And because Dora doesn't have to pick a river in the cases when Boots yells down "River 3 is all clear!" (there is no choice whether to switch or not), you add the following line:

dfsims = dfsims[dfsims$advice != good.choice, ]

And you'll see that it no longer matters whether one switches or doesn't switch.

In the original problem, Monty Hall asks the contestant to pick one of the three doors. Once the contestant has done so, Monty opens one of the two remaining doors to reveal what’s behind it, but is careful never to open the door hiding the car. After Monty has opened one of these other two doors, he offers the contestant the chance to switch doors. In my case Dora is the contestant and the Monkey has the role of Monty Hall, which is no more that revealing a wrong option. This is why Monkey never gives advice over the river that Dora chooses as first option nor the good one. He has this role unintentionally, of course, but the effect over the next action of Dora is the same as the Monty’s revelation has in the original problem. I do not understand why you say this Dora’s version is so “that it is no longer beneficial to switch”. Won’t you switch your first choice after listening Boots?

Imagine the counterfactual in which 3 is the safe path. Wouldn’t Boots tell Dora about it? Monty wouldn’t- so Boots is not in the same position as Monty, and Dora is not in the same position having heard the advice. In the counterfactual in which 3 is the safe path, Boots would tell Dora that 3 is the safe path, and Monty would tell Dora that 2 is a waterfall.

Consider the situation where Dora originally chooses path 1, Boots looks down path 3, and Monty always warns about a waterfall that Dora didn’t pick. The three possibilities are:

*Path 1 is safe*: Boots gives a warning about path 3, Monty also gives a warning about path 3 (or 2, doesn’t matter). Staying wins.

*Path 2 is safe*: Boots gives a warning about path 3, Monty gives a warning about path 3. Switching wins.

*Path 3 is safe*: Boots says “All clear, Dora!” Monty says “Path 2 is a waterfall.” IN THIS CASE: If you’re playing with Monty, switching wins. If you’re playing with Boots, you never face a difficult choice: you just always head down path 3.

Notice that if you’re playing with Monty, switching wins 2 out of 3 times- it’s the better strategy. If you’re playing with Boots, switching wins 1 out of 2 times: doesn’t matter.

Most importantly, *did you try my change to your R simulation*? If so, you saw that when Boots doesn’t know what river was safe (your simulation explicitly ensured Boots never looked down the safe path), but happened to look down a safe path anyway, switching is equal to not switching.

Of course Monkey would tell Dora 3 is the safe path! Boots is her best friend!
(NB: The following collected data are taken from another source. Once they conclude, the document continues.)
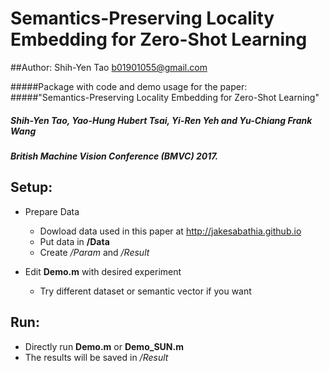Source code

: Semantics-Preserving Locality Embedding for Zero-Shot Learning
=========================
##Author: Shih-Yen Tao <b01901055@gmail.com>

#####Package with code and demo usage for the paper:</br>
#####"Semantics-Preserving Locality Embedding for Zero-Shot Learning"</br>
#####    Shih-Yen Tao, Yao-Hung Hubert Tsai, Yi-Ren Yeh and Yu-Chiang Frank Wang</br>
#####    British Machine Vision Conference (BMVC) 2017.

Setup:
------
- Prepare Data
	- Dowload data used in this paper at <http://jakesabathia.github.io>
    - Put data in **/Data**
    - Create */Param* and */Result*

- Edit **Demo.m** with desired experiment
    - Try different dataset or semantic vector if you want

Run:
-----
- Directly run **Demo.m** or **Demo_SUN.m**
- The results will be saved in */Result*
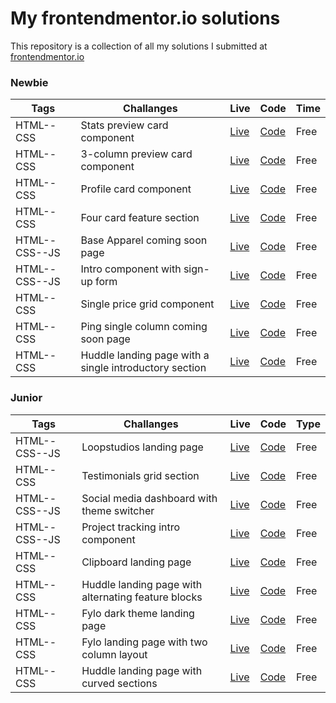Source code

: # My frontendmentor.io solutions

This repository is a collection of all my solutions I submitted at [frontendmentor.io ](https://www.frontendmentor.io/)

### Newbie

| Tags          | Challanges                                             | Live                                                                                 | Code                         | Time |
| ------------- | ------------------------------------------------------ | ------------------------------------------------------------------------------------ | ---------------------------- | ---- |
| HTML--CSS     | Stats preview card component                           | [Live](https://stats-preview-card-component-mp.netlify.app/)                         | [Code](https://git.io/Js28z) | Free |
| HTML--CSS     | 3-column preview card component                        | [Live](https://3-column-preview-card-component-mp.netlify.app/)                      | [Code](https://git.io/Js282) | Free |
| HTML--CSS     | Profile card component                                 | [Live](https://profile-card-component-mp.netlify.app/)                               | [Code](https://git.io/Js28r) | Free |
| HTML--CSS     | Four card feature section                              | [Live](https://four-card-feature-section-mp.netlify.app/)                            | [Code](https://git.io/Js28i) | Free |
| HTML--CSS--JS | Base Apparel coming soon page                          | [Live](https://base-apparel-coming-soon-mp.netlify.app/)                             | [Code](https://git.io/Js28y) | Free |
| HTML--CSS--JS | Intro component with sign-up form                      | [Live](https://intro-component-with-signup-form-mp.netlify.app/)                     | [Code](https://git.io/Js28d) | Free |
| HTML--CSS     | Single price grid component                            | [Live](https://single-price-grid-component-mp.netlify.app/)                          | [Code](https://git.io/Js28j) | Free |
| HTML--CSS     | Ping single column coming soon page                    | [Live](https://ping-coming-soon-page-mp.netlify.app/)                                | [Code](https://git.io/Js24v) | Free |
| HTML--CSS     | Huddle landing page with a single introductory section | [Live](https://huddle-landing-page-with-single-introductory-section-mp.netlify.app/) | [Code](https://git.io/Js24J) | Free |

### Junior

| Tags          | Challanges                                          | Live                                                                                | Code                         | Type |
| ------------- | --------------------------------------------------- | ----------------------------------------------------------------------------------- | ---------------------------- | ---- |
| HTML--CSS--JS | Loopstudios landing page                            | [Live](https://loopstudios-landing-page-mp.netlify.app/)                            | [Code](https://git.io/Js2lx) | Free |
| HTML--CSS     | Testimonials grid section                           | [Live](https://testimonials-grid-section-mp.netlify.app/)                           | [Code](https://git.io/Js28J) | Free |
| HTML--CSS--JS | Social media dashboard with theme switcher          | [Live](https://social-media-dashboard-with-theme-switcher-mp.netlify.app/)          | [Code](https://git.io/Js28k) | Free |
| HTML--CSS--JS | Project tracking intro component                    | [Live](https://project-tracking-intro-component-mp.netlify.app/)                    | [Code](https://git.io/Js28t) | Free |
| HTML--CSS     | Clipboard landing page                              | [Live](https://clipboard-landing-page-mp.netlify.app/)                              | [Code](https://git.io/Js28Y) | Free |
| HTML--CSS     | Huddle landing page with alternating feature blocks | [Live](https://huddle-landing-page-with-alternating-feature-blocks-mp.netlify.app/) | [Code](https://git.io/Js28s) | Free |
| HTML--CSS     | Fylo dark theme landing page                        | [Live](https://fylo-dark-landing-page-mp.netlify.app/)                              | [Code](https://git.io/Js28W) | Free |
| HTML--CSS     | Fylo landing page with two column layout            | [Live](https://fylo-landing-page-with-two-column-layout-mp.netlify.app/)            | [Code](https://git.io/Js28l) | Free |
| HTML--CSS     | Huddle landing page with curved sections            | [Live](https://huddle-landing-page-mp.netlify.app/)                                 | [Code](https://git.io/Js2BI) | Free |
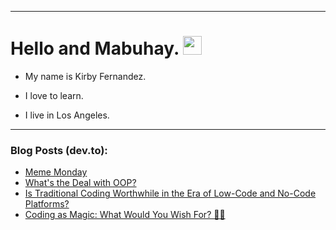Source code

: 
<img src="https://komarev.com/ghpvc/?username=kirbygit&style=flat-square&color=blue" alt=""/>

---
<h1>
  Hello and Mabuhay.
  <img src="https://media.giphy.com/media/hvRJCLFzcasrR4ia7z/giphy.gif" width="30px"/>
</h1>

- My name is Kirby Fernandez.

- I love to learn.

- I live in Los Angeles.

---

### Blog Posts (dev.to):
<!-- BLOG-POST-LIST:START -->
- [Meme Monday](https://dev.to/ben/meme-monday-3c8g)
- [What&#39;s the Deal with OOP?](https://dev.to/codenewbieteam/whats-the-deal-with-oop-29eh)
- [Is Traditional Coding Worthwhile in the Era of Low-Code and No-Code Platforms?](https://dev.to/codenewbieteam/is-traditional-coding-worthwhile-in-the-era-of-low-code-and-no-code-platforms-41gd)
- [Coding as Magic: What Would You Wish For? 🔮✨](https://dev.to/codenewbieteam/coding-as-magic-what-would-you-wish-for-5751)
<!-- BLOG-POST-LIST:END -->
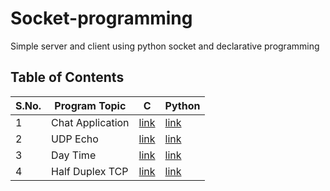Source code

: # Socket-programming
Simple server and client using python socket and declarative programming

## Table of Contents

| S.No. | Program Topic | C | Python |
|-------|---------------|---|--------|
| 1 | Chat Application | [link](https://github.com/MainakRepositor/Socket-programming/tree/master/C/Chat%20Application) | [link](https://github.com/MainakRepositor/Socket-programming/tree/master/Python/Chat%20App) |
| 2 | UDP Echo | [link](https://github.com/MainakRepositor/Socket-programming/tree/master/C/Day%20Time) | [link](https://github.com/MainakRepositor/Socket-programming/tree/master/Python/UDP%20Echo) |
| 3 | Day Time | [link](https://github.com/MainakRepositor/Socket-programming/tree/master/C/Day%20Time) | [link](https://github.com/MainakRepositor/Socket-programming/tree/master/Python/Day%20Time) |
| 4 | Half Duplex TCP | [link](https://github.com/MainakRepositor/Socket-programming/tree/master/C/Half%20Duplex%20TCP) | [link](https://github.com/MainakRepositor/Socket-programming/tree/master/Python/Half%20Duplex%20TCP) |

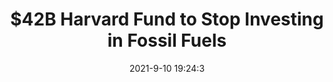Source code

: ---
"title": "$42B Harvard Fund to Stop Investing in Fossil Fuels"
"date": "2021-9-10 19:24:3"
"feed_name": "RIGZONE"
"feed_website": "http://www.rigzone.com/"
"feed_rss": "http://www.rigzone.com/news/rss/rigzone_latest.aspx"
"link": "https://www.rigzone.com/news/wire/42b_harvard_fund_to_stop_investing_in_fossil_fuels-10-sep-2021-166411-article/?rss=true"
"file": "_posts/2021-9-10-19-24-3_RIGZONE_624fa977996f186a2780e18360709947b71566c2.md"
"accident": "0"
"drilling": "0"
"dead": "0"
"injured": "0"
---
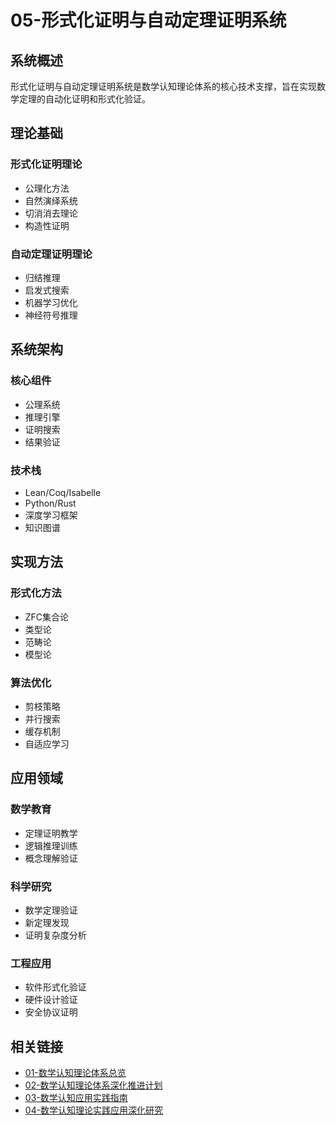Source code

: # 05-形式化证明与自动定理证明系统

## 系统概述

形式化证明与自动定理证明系统是数学认知理论体系的核心技术支撑，旨在实现数学定理的自动化证明和形式化验证。

## 理论基础

### 形式化证明理论

- 公理化方法
- 自然演绎系统
- 切消消去理论
- 构造性证明

### 自动定理证明理论

- 归结推理
- 启发式搜索
- 机器学习优化
- 神经符号推理

## 系统架构

### 核心组件

- 公理系统
- 推理引擎
- 证明搜索
- 结果验证

### 技术栈

- Lean/Coq/Isabelle
- Python/Rust
- 深度学习框架
- 知识图谱

## 实现方法

### 形式化方法

- ZFC集合论
- 类型论
- 范畴论
- 模型论

### 算法优化

- 剪枝策略
- 并行搜索
- 缓存机制
- 自适应学习

## 应用领域

### 数学教育

- 定理证明教学
- 逻辑推理训练
- 概念理解验证

### 科学研究

- 数学定理验证
- 新定理发现
- 证明复杂度分析

### 工程应用

- 软件形式化验证
- 硬件设计验证
- 安全协议证明

## 相关链接

- [01-数学认知理论体系总览](./01-数学认知理论体系总览.md)
- [02-数学认知理论体系深化推进计划](./02-数学认知理论体系深化推进计划.md)
- [03-数学认知应用实践指南](./03-数学认知应用实践指南.md)
- [04-数学认知理论实践应用深化研究](./04-数学认知理论实践应用深化研究.md)
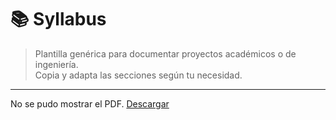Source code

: # 📚 Syllabus

> Plantilla genérica para documentar proyectos académicos o de ingeniería.  
> Copia y adapta las secciones según tu necesidad.

---
<object data="Proyectos_4/recursos/archivos/SyllabusProyecto.pdf" 
        type="application/pdf" 
        width="100%" 
        height="600">
  <p>No se pudo mostrar el PDF. 
     <a href="Proyectos_4/recursos/archivos/SyllabusProyecto.pdf">Descargar</a>
  </p>
</object>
But unfortunately, 3 is not the right path. And Dora does the right thing changing her decision. Is the same thing as the original problem, don’t you really think so? I didn’t try your change but obviously will happens what you say, I trust you. But this is another problem. Is not the Monty Hall problem. You can think in boots as a monkey that is always in the wrong place but wants to help her friend.

What is causing the monkey to *always* be in the wrong place? If Dora is aware that Boots always looks down a waterfall path (does she know that the author of the story arranged that to be so, for dramatic tension?) then the logic applies. But if Boots just happened to pick a path to look down and see it was a waterfall (the sensible interpretation), then it is *not* helpful to switch.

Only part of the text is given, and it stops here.